* [Records for the exercise]:
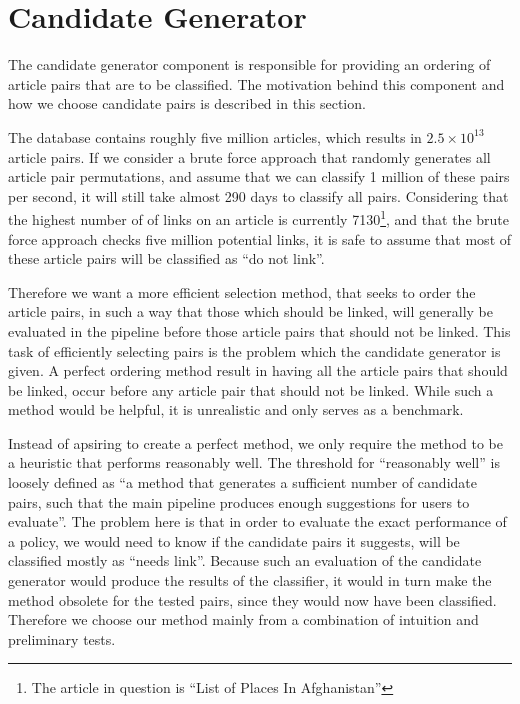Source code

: \section{Candidate Generator}
The candidate generator component is responsible for providing an ordering of article pairs that are to be classified. The motivation behind this component and how we choose candidate pairs is described in this section.


The database contains roughly five million articles, which results in $2.5 \times 10^{13}$ article pairs. If we consider a brute force approach that randomly generates all article pair permutations, and assume that we can classify 1 million of these pairs per second, it will still take almost 290 days to classify all pairs. Considering that the highest number of of links on an article is currently 7130\footnote{The article in question is \enquote{List of Places In Afghanistan}}, and that the brute force approach checks five million potential links, it is safe to assume that most of these article pairs will be classified as \enquote{do not link}.

Therefore we want a more efficient selection method, that seeks to order the article pairs, in such a way that those which should be linked, will generally be evaluated in the pipeline before those article pairs that should not be linked. This task of efficiently selecting pairs is the problem which the candidate generator is given. A perfect ordering method result in having all the article pairs that should be linked, occur before any article pair that should not be linked. While such a method would be helpful, it is unrealistic and only serves as a benchmark. 

Instead of apsiring to create a perfect method, we only require the method to be a heuristic that performs reasonably well. The threshold for \enquote{reasonably well} is loosely defined as \enquote{a method that generates a sufficient number of candidate pairs, such that the main pipeline produces enough suggestions for users to evaluate}. The problem here is that in order to evaluate the exact performance of a policy, we would need to know if the candidate pairs it suggests, will be classified mostly as \enquote{needs link}. Because such an evaluation of the candidate generator would produce the results of the classifier, it would in turn make the method obsolete for the tested pairs, since they would now have been classified. Therefore we choose our method mainly from a combination of intuition and preliminary tests.

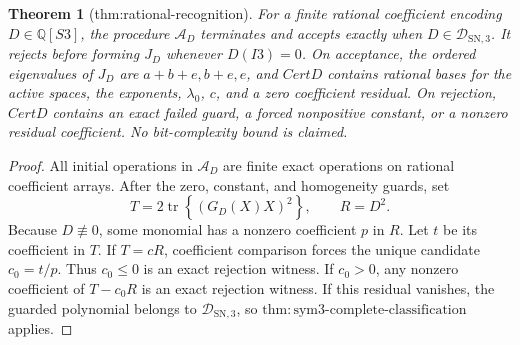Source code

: \documentclass{article}
\newtheorem{theorem}{Theorem}
\begin{document}
\begin{theorem}[thm:rational-recognition]\label{thm:rational-recognition}
For a finite rational coefficient encoding \(D\in\mathbb Q[S3]\), the procedure \(\mathcal A_D\) terminates and accepts exactly when \(D\in\mathcal D_{\mathrm{SN},3}\). It rejects before forming \(J_D\) whenever \(D(I3)=0\). On acceptance, the ordered eigenvalues of \(J_D\) are \(a+b+e,b+e,e\), and \(CertD\) contains rational bases for the active spaces, the exponents, \(\lambda_0\), \(c\), and a zero coefficient residual. On rejection, \(CertD\) contains an exact failed guard, a forced nonpositive constant, or a nonzero residual coefficient. No bit-complexity bound is claimed.
\end{theorem}
\begin{proof}
All initial operations in \(\mathcal A_D\) are finite exact operations
on rational coefficient arrays.  After the zero, constant, and
homogeneity guards, set
\[
 T=2\operatorname{tr}\!\left\{(G_D(X)X)^2\right\},
 \qquad R=D^2.
\]
Because \(D\not\equiv0\), some monomial has a nonzero coefficient
\(p\) in \(R\).  Let \(t\) be its coefficient in \(T\).  If
\(T=cR\), coefficient comparison forces the unique candidate
\(c_0=t/p\).  Thus \(c_0\leq0\) is an exact rejection witness.  If
\(c_0>0\), any nonzero coefficient of \(T-c_0R\) is an exact rejection
witness.  If this residual vanishes, the guarded polynomial belongs to
\(\mathcal D_{\mathrm{SN},3}\), so
\(\mathrm{thm{:}sym3\text{-}complete\text{-}classification}\) applies.


\end{proof}
\end{document}
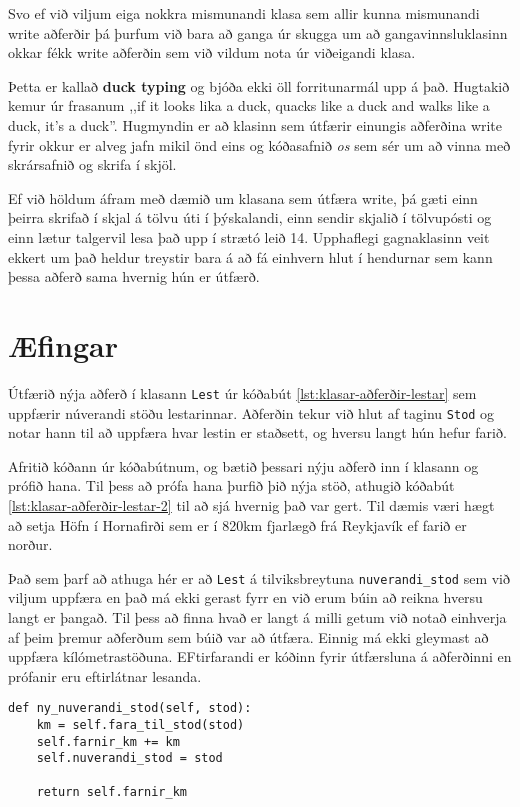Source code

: Svo ef við viljum eiga nokkra mismunandi klasa sem allir kunna mismunandi write aðferðir þá þurfum við bara að ganga úr skugga um að gangavinnsluklasinn okkar fékk write aðferðin sem við vildum nota úr viðeigandi klasa.

Þetta er kallað \textbf{duck typing} og bjóða ekki öll forritunarmál upp á það.
Hugtakið kemur úr frasanum ,,if it looks lika a duck, quacks like a duck and walks like a duck, it's a duck''.
Hugmyndin er að klasinn sem útfærir einungis aðferðina write fyrir okkur er alveg jafn mikil önd eins og kóðasafnið \textit{os} sem sér um að vinna með skrársafnið og skrifa í skjöl.

Ef við höldum áfram með dæmið um klasana sem útfæra write, þá gæti einn þeirra skrifað í skjal á tölvu úti í þýskalandi, einn sendir skjalið í tölvupósti og einn lætur talgervil lesa það upp í strætó leið 14.
Upphaflegi gagnaklasinn veit ekkert um það heldur treystir bara á að fá einhvern hlut í hendurnar sem kann þessa aðferð sama hvernig hún er útfærð.

\newpage
\section{Æfingar}
\begin{exercise}\label{kla1}
Útfærið nýja aðferð í klasann \texttt{Lest} úr kóðabút \ref{lst:klasar-aðferðir-lestar} sem uppfærir núverandi stöðu lestarinnar.
Aðferðin tekur við hlut af taginu \texttt{Stod} og notar hann til að uppfæra hvar lestin er staðsett, og hversu langt hún hefur farið.

Afritið kóðann úr kóðabútnum, og bætið þessari nýju aðferð inn í klasann og prófið hana.
Til þess að prófa hana þurfið þið nýja stöð, athugið kóðabút \ref{lst:klasar-aðferðir-lestar-2} til að sjá hvernig það var gert.
Til dæmis væri hægt að setja Höfn í Hornafirði sem er í 820km fjarlægð frá Reykjavík ef farið er norður.
\end{exercise}
\begin{Answer}[ref={kla1}]
Það sem þarf að athuga hér er að \texttt{Lest} á tilviksbreytuna \texttt{nuverandi\_stod} sem við viljum uppfæra en það má ekki gerast fyrr en við erum búin að reikna hversu langt er þangað.
Til þess að finna hvað er langt á milli getum við notað einhverja af þeim þremur aðferðum sem búið var að útfæra.
Einnig má ekki gleymast að uppfæra kílómetrastöðuna.
EFtirfarandi er kóðinn fyrir útfærsluna á aðferðinni en prófanir eru eftirlátnar lesanda.
	\begin{lstlisting}
def ny_nuverandi_stod(self, stod):
	km = self.fara_til_stod(stod)
	self.farnir_km += km
	self.nuverandi_stod = stod

	return self.farnir_km\end{lstlisting}
\end{Answer}

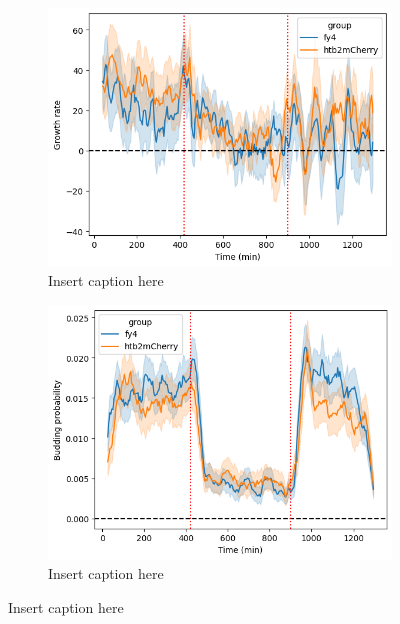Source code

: \begin{figure}
  \centering
  \begin{subfigure}[htpb]{0.7\textwidth}
   \centering
   \includegraphics[width=\textwidth]{allstrains_19972_gr}
   \caption{
     Insert caption here
   }
   \label{fig:biology-starvation-gr}
  \end{subfigure}

  \begin{subfigure}[htpb]{0.7\textwidth}
   \centering
   \includegraphics[width=\textwidth]{allstrains_19972_budprob}
   \caption{
     Insert caption here
   }
   \label{fig:biology-starvation-budprob}
  \end{subfigure}

  \caption{
    Insert caption here
  }
  \label{fig:biology-starvation-gr-budprob}
\end{figure}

* [Required action]: Pick out every line above that holds the word "texttt" and copy it.

* [Solution to this problem]:
Útfærið nýja aðferð í klasann \texttt{Lest} úr kóðabút \ref{lst:klasar-aðferðir-lestar} sem uppfærir núverandi stöðu lestarinnar.
Aðferðin tekur við hlut af taginu \texttt{Stod} og notar hann til að uppfæra hvar lestin er staðsett, og hversu langt hún hefur farið.
Það sem þarf að athuga hér er að \texttt{Lest} á tilviksbreytuna \texttt{nuverandi\_stod} sem við viljum uppfæra en það má ekki gerast fyrr en við erum búin að reikna hversu langt er þangað.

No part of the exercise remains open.